Algorithms — Insertion Sort
Today we will be discussing the sorting algorithm known as the Insertion Sort. When I first began my coding journey I thought I would be able to get by without diving deep into topics like design patterns and algorithms. I soon realized that not only are these topics essential, they are also very beneficial when it comes to developing a deeper understanding of writing code. So why learn algorithms? In programming, algorithms mimic real life problems and provide real life solutions to those problems. Not only do algorithms help deepen your understanding of writing code, they also help you solve common problems you will encounter while creating applications. They are great mental exercises and they force you to plan ahead before diving straight into your code. Let’s take a look at a common sorting algorithm, the Insertion Sort algorithm.
What is the Insertion Sort Algorithm?
The Insertion Sort algorithm is an algorithm used to sort a list of items into ascending or descending order. The way the algorithm works is similar to the way someone playing cards would sort their hand of cards. It works by comparing the current element with the elements to its left. If the current element is determined to be larger than the element to its left, it will insert the current element in front of the smaller element.
Step-By-Step
- Assume the first element is already in place
- Pick the next element in the list
- Compare with all the elements in the sorted sub-list (all the elements to its left)
- Shift all the elements in the sorted sub-list that are greater than the current element
- Insert the value into the list where the element to its left is smaller, and the element to its right is larger
- Repeat until the list is sorted
When should the Insertion Sort Algorithm be used?
To determine when this algorithm should be used, we should take a look at its time complexity. In the best-case scenario, this algorithms time complexity will be O(n), Linear time complexity. This only occurs if the list going through the algorithm is already in the correct order. In the worst case scenario, the time complexity for this algorithm is O(n²), quadratic time complexity. This will occur if the elements are jumbled, or if it is completely in the reverse order that we want it to be.
This means that this algorithm should only be used with smaller data sets because an algorithm with quadratic time complexity can take a very long time when working with large data sets. With smaller data sets however, this algorithm is quick, efficient, and very easy to implement.

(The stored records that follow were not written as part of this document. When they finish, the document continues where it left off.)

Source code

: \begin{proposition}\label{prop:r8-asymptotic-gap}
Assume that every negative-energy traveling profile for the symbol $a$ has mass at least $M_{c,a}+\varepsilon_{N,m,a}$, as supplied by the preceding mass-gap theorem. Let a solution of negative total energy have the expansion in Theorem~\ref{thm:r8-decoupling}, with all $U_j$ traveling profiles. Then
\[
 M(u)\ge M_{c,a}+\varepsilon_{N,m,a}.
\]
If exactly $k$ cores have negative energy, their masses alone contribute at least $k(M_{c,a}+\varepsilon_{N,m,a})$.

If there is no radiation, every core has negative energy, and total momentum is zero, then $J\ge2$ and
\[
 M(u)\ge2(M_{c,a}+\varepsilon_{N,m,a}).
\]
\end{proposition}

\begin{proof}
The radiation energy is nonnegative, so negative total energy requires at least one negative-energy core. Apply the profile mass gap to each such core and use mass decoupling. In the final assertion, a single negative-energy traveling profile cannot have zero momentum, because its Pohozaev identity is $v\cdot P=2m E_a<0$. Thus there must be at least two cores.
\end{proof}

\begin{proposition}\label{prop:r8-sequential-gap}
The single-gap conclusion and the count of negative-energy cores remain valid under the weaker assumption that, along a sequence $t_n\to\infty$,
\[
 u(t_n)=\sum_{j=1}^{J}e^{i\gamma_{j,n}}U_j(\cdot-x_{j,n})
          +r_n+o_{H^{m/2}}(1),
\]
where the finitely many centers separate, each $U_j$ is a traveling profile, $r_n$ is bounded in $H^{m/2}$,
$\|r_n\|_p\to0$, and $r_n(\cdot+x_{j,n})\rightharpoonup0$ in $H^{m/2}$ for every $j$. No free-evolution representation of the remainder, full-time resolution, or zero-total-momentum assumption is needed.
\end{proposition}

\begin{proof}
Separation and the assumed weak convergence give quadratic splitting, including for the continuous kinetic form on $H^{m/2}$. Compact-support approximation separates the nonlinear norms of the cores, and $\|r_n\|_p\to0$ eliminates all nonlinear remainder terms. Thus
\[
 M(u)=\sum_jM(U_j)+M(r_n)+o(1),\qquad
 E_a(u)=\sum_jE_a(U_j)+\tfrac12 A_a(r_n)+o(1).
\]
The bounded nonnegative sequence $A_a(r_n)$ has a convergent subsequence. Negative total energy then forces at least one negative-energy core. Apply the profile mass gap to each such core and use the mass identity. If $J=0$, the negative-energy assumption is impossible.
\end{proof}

How to use the Insertion Sort Algorithm?
I’d like to demonstrate this algorithm using Javascript. Take a look at the code below to see my example.
const insertionSort = (arr) => {
// determine the length of the input
let len = arr.length;
// iterate through the array
for (var i = 1; i < len; i++) {
// save the current element we are evaluating
let current = arr[i];
// determine the index of the previous element
let j = i - 1;
// while the index of the previous element is greater than -1 (beginning of the list)
// and the current element is less than the previous element
// swap the elements and decrease j by 1
while ((j > -1) && (current < arr[j])) {
// swap
arr[j + 1] = arr[j];
j--;
};
// swap
arr[j+1] = current;
};
return arr;
};Great! We’ve got out algorithm, let’s make sure it works.
let nums = [5,23,54,7,87,2,4,32,8,56,98,43,45,12,21,69,36,25];
console.log(insertionSort(nums));
// [2, 4, 5, 7, 8, 12, 21, 23, 25, 32, 36, 43, 45, 54, 56, 69, 87, 98]After running our array of nums through our insertionSort algorithm, we get a sorted array returned to us.
Conclusion
In this article, we discussed the Insertion Sort Algorithm. We discussed what the algorithm is, how it works, and determined when we should and shouldn’t use it. I hope you enjoyed this article, and even learned something new! Keep learning, and happy coding!